NBA 2018-19: What are the chances that Kevin Durant and Kyrie Irving will move to New York?
One of the worst kept secrets in the NBA is the fact that the New York Knicks have two max spots open and are looking to fish two giant free agents this summer. And the thing that has fans on pins and needles is the idea of Kevin Durant and Kyrie Irving both opting out and signing with the Knicks to form the next super team.
If that does happen, it would swing the power in the NBA in multiple ways. Firstly, it would make the Warriors mortal again. Sure, it could be argued that the Warriors will not win the title this year, but as things stand it would take a major injury for the Warriors to not get their third championship in a row (either that or Draymond Green having another meltdown) this coming June.
When Durant signed with the Golden State Warriors in the summer of 2016, it was one of the more polarizing moves the NBA had ever seen. How could one of the top five players in the game leave his team to go to one that had won 73 regular season games and was down 3-1 to your team in the playoffs?
The move boggled minds and immediately made the Warriors the clear favorites for as long as they kept the core of Curry-Thompson-Durant together.
Add DeMarcus Cousins to the mix this year, and the current starting lineup for the Warriors when healthy is one of the best the NBA has ever seen.
The buzz surrounding Durant this year has been due to the fact that he has not committed to the Warriors next year. His free agency is the massive elephant in the room that has not been addressed at all this season.
In fact, Durant has gone out of his way to not talk about these rumors of him jumping ship and going to the Knicks this summer. But the noise is there nonetheless. In a press conference, he called out the writers in the room for talking about his pending free agency.
Irving is the other player the New York Knicks could get this summer, but his story is a little different than Durant's.
Irving started his career with the Cleveland Cavaliers, where he wowed people with his ball handling and one on one skills. There might not be a better player in the world than him at putting the ball on a string in the open court or in the half court.
When LeBron James returned to Cleveland in 2015, Irving's role changed dramatically. He played second fiddle to LeBron for the three years they played together.
In the 2015 NBA Finals Irving was injured for most of it, and the Cavaliers lost in five games.
However, he was healthy in the 2016 Finals and hit the biggest shot in Cleveland Cavaliers' franchise history when his three-pointer from the right wing fell to put Cleveland in the lead in game 7 of the Finals and ultimately won them the championship.
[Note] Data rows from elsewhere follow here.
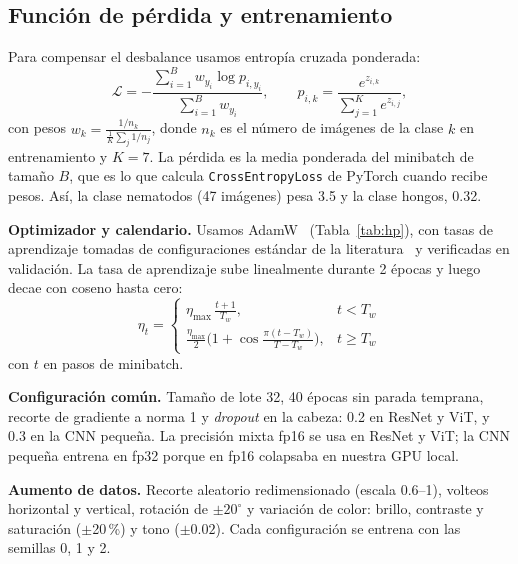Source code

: \documentclass[conference,a4paper]{IEEEtran}
\begin{document}
\subsection{Función de pérdida y entrenamiento}
Para compensar el desbalance usamos entropía cruzada ponderada:
\begin{equation}
\mathcal{L}=-\frac{\sum_{i=1}^{B} w_{y_i}\log p_{i,y_i}}{\sum_{i=1}^{B} w_{y_i}},\qquad
p_{i,k}=\frac{e^{z_{i,k}}}{\sum_{j=1}^{K}e^{z_{i,j}}},
\end{equation}
con pesos $w_k=\frac{1/n_k}{\frac{1}{K}\sum_{j}1/n_j}$, donde $n_k$ es el número de imágenes de la clase $k$ en entrenamiento y $K=7$. La pérdida es la media ponderada del minibatch de tamaño $B$, que es lo que calcula \texttt{CrossEntropyLoss} de PyTorch cuando recibe pesos. Así, la clase nematodos (47 imágenes) pesa 3.5 y la clase hongos, 0.32.

\textbf{Optimizador y calendario.} Usamos AdamW~\cite{loshchilov2019adamw} (Tabla~\ref{tab:hp}), con tasas de aprendizaje tomadas de configuraciones estándar de la literatura~\cite{dosovitskiy2021vit,steiner2022howtotrain} y verificadas en validación. La tasa de aprendizaje sube linealmente durante 2 épocas y luego decae con coseno hasta cero:
\begin{equation}
\eta_t=\begin{cases}\eta_{\max}\,\frac{t+1}{T_w}, & t<T_w\\[2pt]
\frac{\eta_{\max}}{2}\Big(1+\cos\frac{\pi(t-T_w)}{T-T_w}\Big), & t\geq T_w\end{cases}
\end{equation}
con $t$ en pasos de minibatch.

\textbf{Configuración común.} Tamaño de lote 32, 40 épocas sin parada temprana, recorte de gradiente a norma 1 y \textit{dropout} en la cabeza: 0.2 en ResNet y ViT, y 0.3 en la CNN pequeña. La precisión mixta fp16 se usa en ResNet y ViT; la CNN pequeña entrena en fp32 porque en fp16 colapsaba en nuestra GPU local.

\textbf{Aumento de datos.} Recorte aleatorio redimensionado (escala 0.6--1), volteos horizontal y vertical, rotación de $\pm20^\circ$ y variación de color: brillo, contraste y saturación ($\pm$20\,\%) y tono ($\pm0.02$). Cada configuración se entrena con las semillas 0, 1 y 2.

\begin{table}[t]
\caption{Hiperparámetros (AdamW, lote 32, 40 épocas, 224$\times$224)}
\label{tab:hp}
\centering\small
{}                              
\end{table}
\end{document}
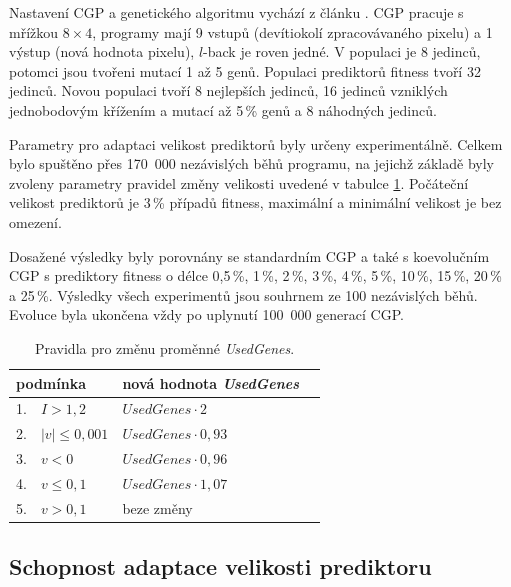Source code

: \documentclass[fleqn,11pt]{ExcelAtFIT} %
\begin{document}
Nastavení CGP a genetického algoritmu vychází z článku \cite{SikuPPSN}. CGP pracuje s mřížkou $8 \times 4$, programy mají 9 vstupů (devítiokolí zpracovávaného pixelu) a 1 výstup (nová hodnota pixelu), $l$-back je roven jedné. V populaci je 8 jedinců, potomci jsou tvořeni mutací 1 až 5 genů. Populaci prediktorů fitness tvoří 32 jedinců. Novou populaci tvoří 8 nejlepších jedinců, 16 jedinců vzniklých jednobodovým křížením a mutací až 5\,\% genů a 8 náhodných jedinců.

Parametry pro adaptaci velikost prediktorů byly určeny experimentálně. Celkem bylo spuštěno přes 170~000 nezávislých běhů programu, na jejichž základě byly zvoleny parametry pravidel změny velikosti uvedené v tabulce \ref{table:rules}. Počáteční velikost prediktorů je 3\,\% případů fitness, maximální a minimální velikost je bez omezení.

Dosažené výsledky byly porovnány se standardním CGP a také s koevolučním CGP s prediktory fitness o délce 0,5\,\%, 1\,\%, 2\,\%, 3\,\%, 4\,\%, 5\,\%, 10\,\%, 15\,\%, 20\,\% a 25\,\%. Výsledky všech experimentů jsou souhrnem ze 100 nezávislých běhů. Evoluce byla ukončena vždy po uplynutí 100~000 generací CGP.

\begin{table}[htb]
    \vskip6pt
    \caption{Pravidla pro změnu proměnné \textit{UsedGenes}.}
    \label{table:rules}
    \centering
    \renewcommand{\arraystretch}{1.2}
    \begin{tabular}{llll}
        \toprule
        \multicolumn{2}{l}{podmínka}      &  nová hodnota \textit{UsedGenes}  \\
        \midrule
        1. &  $I > 1,2$                   &  $\mathit{UsedGenes} \cdot 2    $     \\
        2. &  $\left|v\right| \leq 0,001$ &  $\mathit{UsedGenes} \cdot 0,93 $  \\
        3. &  $v < 0$                     &  $\mathit{UsedGenes} \cdot 0,96 $  \\
        4. &  $v \leq 0,1$                &  $\mathit{UsedGenes} \cdot 1,07 $  \\
        5. &  $v > 0,1$                   &  beze změny             \\
        \bottomrule
    \end{tabular}
\end{table}

\subsection{Schopnost adaptace velikosti prediktoru}
\end{document}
It is a shot the basketball world will remember forever, and it helped defeat the 73-9 Warriors.
After the 2017 season, Irving made a surprise move and demanded a trade from the Cavaliers. He was betting on himself as a player and as a leader, and got his wish and was shipped to the Boston Celtics.
He has been a Celtic for a year and a half now, and his time there has been up and down - but more recently has been down. Irving has struggled with injuries his entire career and it has been no different in Boston.
Last year he missed the entire playoffs as the Celtics took his former team the Cavaliers to seven games in the Eastern Conference Finals.
This year the Celtics had high expectations with Gordon Hayward returning. Considering the progression of their young players seemed inevitable, many experts picked them to come out of the East.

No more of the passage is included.